=== What the task requires ===
Your job is to set down the stretch of entries that opens with the line containing "### Force download custom variables." and closes with the line containing "### Force download custom presets.". Keep both end lines, copy each exactly, and add nothing.
= = =
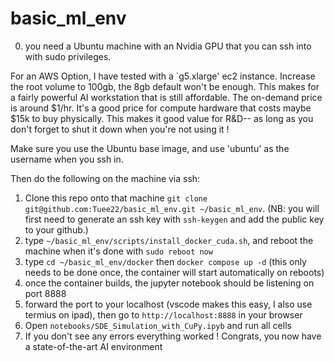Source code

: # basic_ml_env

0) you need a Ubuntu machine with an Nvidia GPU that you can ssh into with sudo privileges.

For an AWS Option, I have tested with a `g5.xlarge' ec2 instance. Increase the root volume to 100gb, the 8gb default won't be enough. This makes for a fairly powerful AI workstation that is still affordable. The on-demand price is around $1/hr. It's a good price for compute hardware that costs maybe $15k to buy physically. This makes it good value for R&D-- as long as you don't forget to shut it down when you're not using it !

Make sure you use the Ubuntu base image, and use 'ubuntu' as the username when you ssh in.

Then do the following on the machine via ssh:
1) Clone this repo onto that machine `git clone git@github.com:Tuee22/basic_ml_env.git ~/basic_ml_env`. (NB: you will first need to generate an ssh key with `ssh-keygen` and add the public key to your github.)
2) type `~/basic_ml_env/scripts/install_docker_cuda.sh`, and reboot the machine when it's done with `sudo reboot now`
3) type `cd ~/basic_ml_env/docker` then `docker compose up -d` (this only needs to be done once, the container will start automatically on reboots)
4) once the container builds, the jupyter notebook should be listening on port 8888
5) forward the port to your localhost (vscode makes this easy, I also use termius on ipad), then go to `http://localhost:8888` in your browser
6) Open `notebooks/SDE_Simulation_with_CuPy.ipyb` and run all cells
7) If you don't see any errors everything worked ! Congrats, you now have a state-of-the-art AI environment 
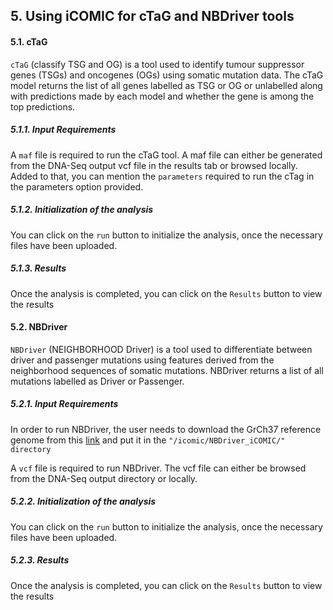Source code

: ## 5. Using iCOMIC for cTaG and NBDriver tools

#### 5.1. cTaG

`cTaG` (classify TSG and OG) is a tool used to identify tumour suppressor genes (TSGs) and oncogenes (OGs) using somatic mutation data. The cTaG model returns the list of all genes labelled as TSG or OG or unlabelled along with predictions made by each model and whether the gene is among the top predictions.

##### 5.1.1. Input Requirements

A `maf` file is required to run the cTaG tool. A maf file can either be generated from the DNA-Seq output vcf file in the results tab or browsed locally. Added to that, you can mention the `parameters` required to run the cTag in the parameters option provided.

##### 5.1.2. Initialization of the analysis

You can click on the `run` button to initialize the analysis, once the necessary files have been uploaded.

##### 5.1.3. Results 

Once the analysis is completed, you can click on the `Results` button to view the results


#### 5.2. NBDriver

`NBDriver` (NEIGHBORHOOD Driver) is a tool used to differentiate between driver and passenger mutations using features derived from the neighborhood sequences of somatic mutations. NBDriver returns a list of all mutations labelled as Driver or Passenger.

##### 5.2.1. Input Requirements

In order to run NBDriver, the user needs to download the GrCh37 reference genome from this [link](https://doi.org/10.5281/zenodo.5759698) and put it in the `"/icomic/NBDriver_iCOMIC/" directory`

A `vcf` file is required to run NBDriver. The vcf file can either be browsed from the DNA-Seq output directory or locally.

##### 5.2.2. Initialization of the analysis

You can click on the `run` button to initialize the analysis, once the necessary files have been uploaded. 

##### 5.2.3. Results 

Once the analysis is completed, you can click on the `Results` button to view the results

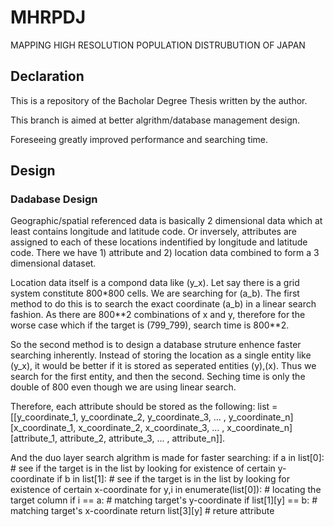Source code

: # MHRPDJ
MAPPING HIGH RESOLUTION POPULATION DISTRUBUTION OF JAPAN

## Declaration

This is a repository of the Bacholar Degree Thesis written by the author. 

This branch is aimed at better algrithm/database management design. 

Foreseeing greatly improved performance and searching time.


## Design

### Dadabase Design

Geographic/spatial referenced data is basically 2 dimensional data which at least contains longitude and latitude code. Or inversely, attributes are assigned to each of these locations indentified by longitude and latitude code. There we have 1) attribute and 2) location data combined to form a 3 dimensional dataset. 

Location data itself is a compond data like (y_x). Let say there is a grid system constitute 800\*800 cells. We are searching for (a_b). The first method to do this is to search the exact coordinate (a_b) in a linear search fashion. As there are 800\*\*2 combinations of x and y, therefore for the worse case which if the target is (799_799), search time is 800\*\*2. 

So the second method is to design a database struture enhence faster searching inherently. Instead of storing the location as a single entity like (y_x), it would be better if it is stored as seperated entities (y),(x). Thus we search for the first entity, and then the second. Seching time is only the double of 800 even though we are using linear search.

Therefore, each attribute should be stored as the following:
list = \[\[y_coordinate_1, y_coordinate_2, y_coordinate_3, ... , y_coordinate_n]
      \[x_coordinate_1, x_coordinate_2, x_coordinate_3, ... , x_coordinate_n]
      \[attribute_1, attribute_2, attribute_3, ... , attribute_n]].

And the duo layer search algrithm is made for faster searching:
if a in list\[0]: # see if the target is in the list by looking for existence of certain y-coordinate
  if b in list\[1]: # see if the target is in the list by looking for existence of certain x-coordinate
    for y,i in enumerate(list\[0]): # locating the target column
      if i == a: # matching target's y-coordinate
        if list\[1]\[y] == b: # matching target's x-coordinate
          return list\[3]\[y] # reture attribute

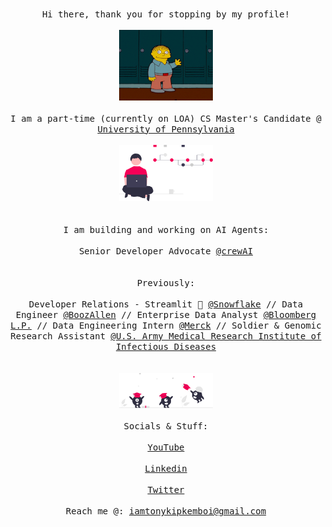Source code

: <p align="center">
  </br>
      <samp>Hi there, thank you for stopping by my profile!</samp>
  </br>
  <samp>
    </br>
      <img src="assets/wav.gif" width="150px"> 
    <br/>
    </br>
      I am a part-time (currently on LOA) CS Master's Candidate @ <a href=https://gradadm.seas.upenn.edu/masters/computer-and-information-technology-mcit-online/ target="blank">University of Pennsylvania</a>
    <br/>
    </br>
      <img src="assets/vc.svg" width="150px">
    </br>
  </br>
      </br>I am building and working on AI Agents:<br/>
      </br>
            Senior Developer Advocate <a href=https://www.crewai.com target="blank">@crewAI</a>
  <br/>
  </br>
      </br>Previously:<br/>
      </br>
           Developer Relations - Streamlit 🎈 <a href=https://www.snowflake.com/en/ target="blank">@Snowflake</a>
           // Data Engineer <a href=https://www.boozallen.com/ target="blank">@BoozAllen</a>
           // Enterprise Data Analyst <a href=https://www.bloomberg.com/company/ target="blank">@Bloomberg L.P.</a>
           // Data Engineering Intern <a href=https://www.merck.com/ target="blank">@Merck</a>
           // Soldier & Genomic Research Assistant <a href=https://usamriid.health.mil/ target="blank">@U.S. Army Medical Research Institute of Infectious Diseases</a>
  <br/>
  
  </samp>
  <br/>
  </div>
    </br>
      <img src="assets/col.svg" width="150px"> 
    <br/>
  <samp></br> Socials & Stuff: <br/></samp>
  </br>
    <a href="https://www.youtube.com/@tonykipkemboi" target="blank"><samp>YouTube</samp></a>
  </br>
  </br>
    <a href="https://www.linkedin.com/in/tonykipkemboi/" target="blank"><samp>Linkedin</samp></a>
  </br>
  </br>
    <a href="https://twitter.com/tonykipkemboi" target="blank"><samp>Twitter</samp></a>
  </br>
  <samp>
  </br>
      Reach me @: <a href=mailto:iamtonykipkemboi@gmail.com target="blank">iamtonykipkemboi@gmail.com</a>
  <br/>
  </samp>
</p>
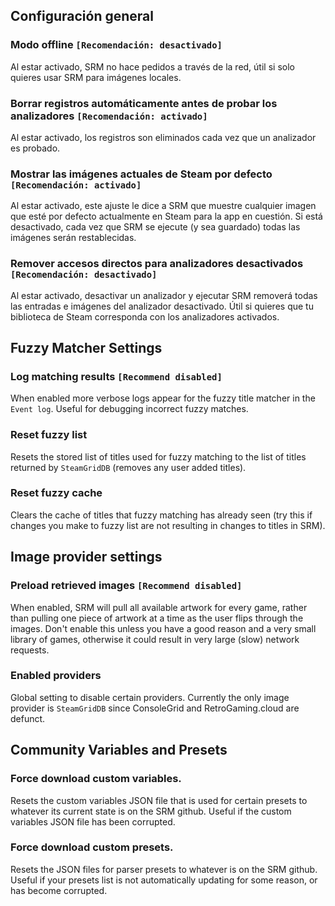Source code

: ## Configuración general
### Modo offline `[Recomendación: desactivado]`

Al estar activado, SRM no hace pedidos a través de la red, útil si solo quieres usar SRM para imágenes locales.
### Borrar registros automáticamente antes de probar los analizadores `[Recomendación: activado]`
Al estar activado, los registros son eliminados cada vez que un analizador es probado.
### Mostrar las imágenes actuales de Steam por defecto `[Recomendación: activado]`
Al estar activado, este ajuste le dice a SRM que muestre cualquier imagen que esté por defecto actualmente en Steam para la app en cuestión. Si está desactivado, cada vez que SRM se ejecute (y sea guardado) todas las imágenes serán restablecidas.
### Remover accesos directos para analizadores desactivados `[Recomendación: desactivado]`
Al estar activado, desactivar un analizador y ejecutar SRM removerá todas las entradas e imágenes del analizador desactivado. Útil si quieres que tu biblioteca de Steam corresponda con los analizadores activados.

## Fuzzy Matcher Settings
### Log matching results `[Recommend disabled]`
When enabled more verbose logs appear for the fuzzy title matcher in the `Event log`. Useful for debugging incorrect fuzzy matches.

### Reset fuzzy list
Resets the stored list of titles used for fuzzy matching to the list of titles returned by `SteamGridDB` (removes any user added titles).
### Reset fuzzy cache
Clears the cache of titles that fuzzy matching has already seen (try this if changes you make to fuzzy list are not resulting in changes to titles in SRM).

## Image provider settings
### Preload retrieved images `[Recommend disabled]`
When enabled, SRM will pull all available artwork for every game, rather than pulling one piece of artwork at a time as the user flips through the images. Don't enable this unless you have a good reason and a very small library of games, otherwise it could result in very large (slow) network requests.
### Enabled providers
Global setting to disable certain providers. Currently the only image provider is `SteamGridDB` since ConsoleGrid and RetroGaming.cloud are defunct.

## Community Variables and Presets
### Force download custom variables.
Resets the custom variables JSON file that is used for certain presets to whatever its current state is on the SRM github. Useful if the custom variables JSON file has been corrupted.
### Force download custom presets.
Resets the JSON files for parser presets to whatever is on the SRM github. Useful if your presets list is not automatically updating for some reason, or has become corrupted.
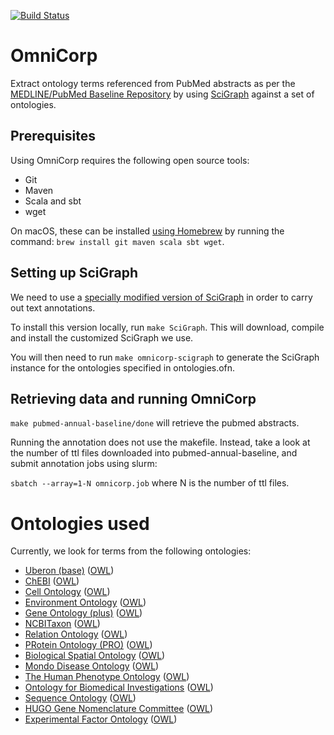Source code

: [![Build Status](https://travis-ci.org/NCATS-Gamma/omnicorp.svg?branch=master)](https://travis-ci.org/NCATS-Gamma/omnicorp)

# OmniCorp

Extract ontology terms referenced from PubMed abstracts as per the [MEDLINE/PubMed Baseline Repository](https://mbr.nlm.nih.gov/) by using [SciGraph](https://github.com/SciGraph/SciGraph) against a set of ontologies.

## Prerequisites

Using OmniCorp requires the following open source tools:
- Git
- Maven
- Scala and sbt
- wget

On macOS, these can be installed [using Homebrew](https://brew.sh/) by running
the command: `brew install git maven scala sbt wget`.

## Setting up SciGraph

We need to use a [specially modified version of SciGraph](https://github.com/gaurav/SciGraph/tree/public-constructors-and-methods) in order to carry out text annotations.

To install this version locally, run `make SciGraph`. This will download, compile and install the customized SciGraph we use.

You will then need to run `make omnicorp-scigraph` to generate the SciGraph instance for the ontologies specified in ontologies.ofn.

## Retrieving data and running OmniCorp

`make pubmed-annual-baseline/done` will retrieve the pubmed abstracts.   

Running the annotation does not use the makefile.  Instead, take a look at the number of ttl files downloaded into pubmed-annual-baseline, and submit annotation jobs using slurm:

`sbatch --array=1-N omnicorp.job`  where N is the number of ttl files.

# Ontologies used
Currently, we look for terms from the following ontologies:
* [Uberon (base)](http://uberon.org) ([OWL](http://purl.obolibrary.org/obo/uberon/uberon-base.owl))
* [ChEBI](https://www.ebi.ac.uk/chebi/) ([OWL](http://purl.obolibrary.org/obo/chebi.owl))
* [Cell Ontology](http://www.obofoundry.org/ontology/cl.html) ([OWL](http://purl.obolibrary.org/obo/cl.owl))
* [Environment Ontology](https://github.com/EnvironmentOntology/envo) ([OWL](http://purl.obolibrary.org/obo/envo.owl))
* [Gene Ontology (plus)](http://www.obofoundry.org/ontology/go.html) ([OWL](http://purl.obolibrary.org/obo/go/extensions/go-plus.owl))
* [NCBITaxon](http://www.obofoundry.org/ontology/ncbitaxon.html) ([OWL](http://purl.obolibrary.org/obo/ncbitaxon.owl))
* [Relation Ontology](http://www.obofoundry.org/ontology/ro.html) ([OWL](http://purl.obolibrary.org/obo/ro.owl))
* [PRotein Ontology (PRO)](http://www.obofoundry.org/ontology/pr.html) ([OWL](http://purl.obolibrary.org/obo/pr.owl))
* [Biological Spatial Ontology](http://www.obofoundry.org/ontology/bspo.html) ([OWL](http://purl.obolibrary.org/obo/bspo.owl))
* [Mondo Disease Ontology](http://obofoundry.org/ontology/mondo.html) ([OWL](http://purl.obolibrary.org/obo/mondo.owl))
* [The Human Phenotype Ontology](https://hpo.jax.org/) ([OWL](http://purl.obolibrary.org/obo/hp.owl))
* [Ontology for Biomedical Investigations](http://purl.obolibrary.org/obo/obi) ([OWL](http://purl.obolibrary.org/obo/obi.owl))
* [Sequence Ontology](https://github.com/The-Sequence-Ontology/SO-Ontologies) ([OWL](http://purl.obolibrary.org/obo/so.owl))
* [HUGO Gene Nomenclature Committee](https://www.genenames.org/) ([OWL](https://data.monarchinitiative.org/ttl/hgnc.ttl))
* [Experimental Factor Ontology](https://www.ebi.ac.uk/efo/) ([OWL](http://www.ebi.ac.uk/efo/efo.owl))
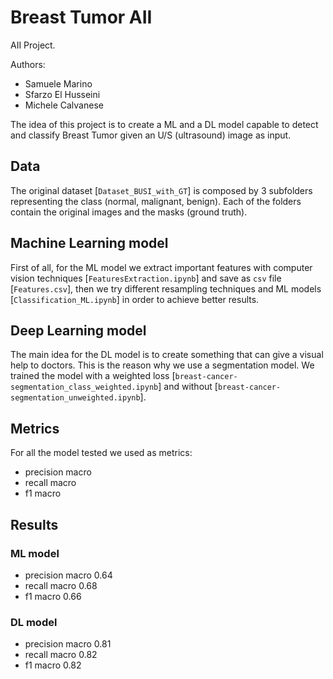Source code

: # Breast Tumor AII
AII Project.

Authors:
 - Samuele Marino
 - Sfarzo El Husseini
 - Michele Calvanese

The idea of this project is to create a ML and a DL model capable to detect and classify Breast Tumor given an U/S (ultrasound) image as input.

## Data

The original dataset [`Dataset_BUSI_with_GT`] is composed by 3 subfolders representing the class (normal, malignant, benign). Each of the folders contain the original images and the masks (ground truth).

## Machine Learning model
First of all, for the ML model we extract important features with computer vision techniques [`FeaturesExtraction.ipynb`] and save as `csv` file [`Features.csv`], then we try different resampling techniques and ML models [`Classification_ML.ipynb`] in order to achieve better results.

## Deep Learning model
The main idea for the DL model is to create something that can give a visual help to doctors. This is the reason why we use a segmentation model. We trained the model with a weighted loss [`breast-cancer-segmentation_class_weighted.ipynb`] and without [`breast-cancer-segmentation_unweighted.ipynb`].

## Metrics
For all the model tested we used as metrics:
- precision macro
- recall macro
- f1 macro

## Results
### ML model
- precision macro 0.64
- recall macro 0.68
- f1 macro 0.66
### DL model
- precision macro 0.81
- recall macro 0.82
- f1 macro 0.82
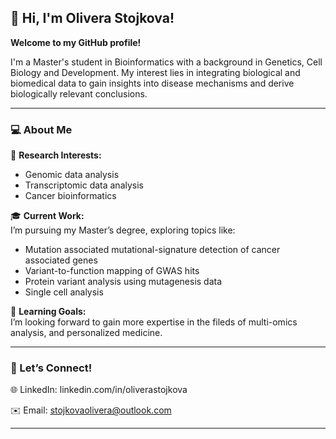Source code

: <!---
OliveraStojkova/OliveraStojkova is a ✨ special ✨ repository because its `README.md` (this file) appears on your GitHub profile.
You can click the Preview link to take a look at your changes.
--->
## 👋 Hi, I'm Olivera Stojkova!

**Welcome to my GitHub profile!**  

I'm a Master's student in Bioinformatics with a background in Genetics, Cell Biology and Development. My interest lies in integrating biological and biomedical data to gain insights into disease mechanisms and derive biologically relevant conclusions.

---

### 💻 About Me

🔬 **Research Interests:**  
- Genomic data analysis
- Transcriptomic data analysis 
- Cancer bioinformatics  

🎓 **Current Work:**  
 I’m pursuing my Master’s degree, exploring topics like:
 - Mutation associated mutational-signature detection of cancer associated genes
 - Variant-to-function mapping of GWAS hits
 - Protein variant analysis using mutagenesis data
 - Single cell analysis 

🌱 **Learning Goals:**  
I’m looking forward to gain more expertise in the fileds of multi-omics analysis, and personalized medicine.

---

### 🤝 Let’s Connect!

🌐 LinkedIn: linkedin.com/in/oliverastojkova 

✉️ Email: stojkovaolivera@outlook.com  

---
= = =
=== Answer box ===
### Force download custom variables.
Resets the custom variables JSON file that is used for certain presets to whatever its current state is on the SRM github. Useful if the custom variables JSON file has been corrupted.
### Force download custom presets.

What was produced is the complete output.